** EXTRACTED RECORDS follows **

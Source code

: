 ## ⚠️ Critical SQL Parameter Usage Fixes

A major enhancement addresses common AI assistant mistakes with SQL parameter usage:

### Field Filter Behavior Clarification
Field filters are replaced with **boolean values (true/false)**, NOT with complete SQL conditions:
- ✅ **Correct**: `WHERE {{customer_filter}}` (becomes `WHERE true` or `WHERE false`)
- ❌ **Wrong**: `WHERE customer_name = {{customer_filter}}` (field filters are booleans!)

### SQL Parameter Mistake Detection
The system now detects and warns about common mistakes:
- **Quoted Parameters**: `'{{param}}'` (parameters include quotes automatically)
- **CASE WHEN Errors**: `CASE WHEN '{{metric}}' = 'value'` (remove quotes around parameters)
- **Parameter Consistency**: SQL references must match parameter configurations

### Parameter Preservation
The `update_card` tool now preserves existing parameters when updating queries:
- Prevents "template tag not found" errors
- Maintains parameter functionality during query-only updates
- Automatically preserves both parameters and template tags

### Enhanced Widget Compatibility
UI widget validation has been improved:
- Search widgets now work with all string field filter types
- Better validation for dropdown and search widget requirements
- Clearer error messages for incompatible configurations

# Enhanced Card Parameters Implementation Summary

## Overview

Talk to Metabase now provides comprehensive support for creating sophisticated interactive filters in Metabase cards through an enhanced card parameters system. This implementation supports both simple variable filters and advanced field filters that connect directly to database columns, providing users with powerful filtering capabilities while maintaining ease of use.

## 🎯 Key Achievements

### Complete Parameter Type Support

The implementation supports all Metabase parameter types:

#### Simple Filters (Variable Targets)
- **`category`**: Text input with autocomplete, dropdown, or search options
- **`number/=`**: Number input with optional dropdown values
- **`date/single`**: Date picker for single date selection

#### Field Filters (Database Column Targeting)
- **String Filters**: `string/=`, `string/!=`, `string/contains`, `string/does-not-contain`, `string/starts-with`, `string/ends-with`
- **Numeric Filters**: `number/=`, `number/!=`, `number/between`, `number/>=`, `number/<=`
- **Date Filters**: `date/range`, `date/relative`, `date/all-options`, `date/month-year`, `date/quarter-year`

** End of EXTRACTED RECORDS **

WHAT IS REQUIRED: Quote exactly the first line of the data and every line after it through the one holding "The system now".

SOLUTION TO THE EXERCISE:
Source code

: ## ⚠️ Critical SQL Parameter Usage Fixes

A major enhancement addresses common AI assistant mistakes with SQL parameter usage:

### Field Filter Behavior Clarification
Field filters are replaced with **boolean values (true/false)**, NOT with complete SQL conditions:
- ✅ **Correct**: `WHERE {{customer_filter}}` (becomes `WHERE true` or `WHERE false`)
- ❌ **Wrong**: `WHERE customer_name = {{customer_filter}}` (field filters are booleans!)

### SQL Parameter Mistake Detection
The system now detects and warns about common mistakes:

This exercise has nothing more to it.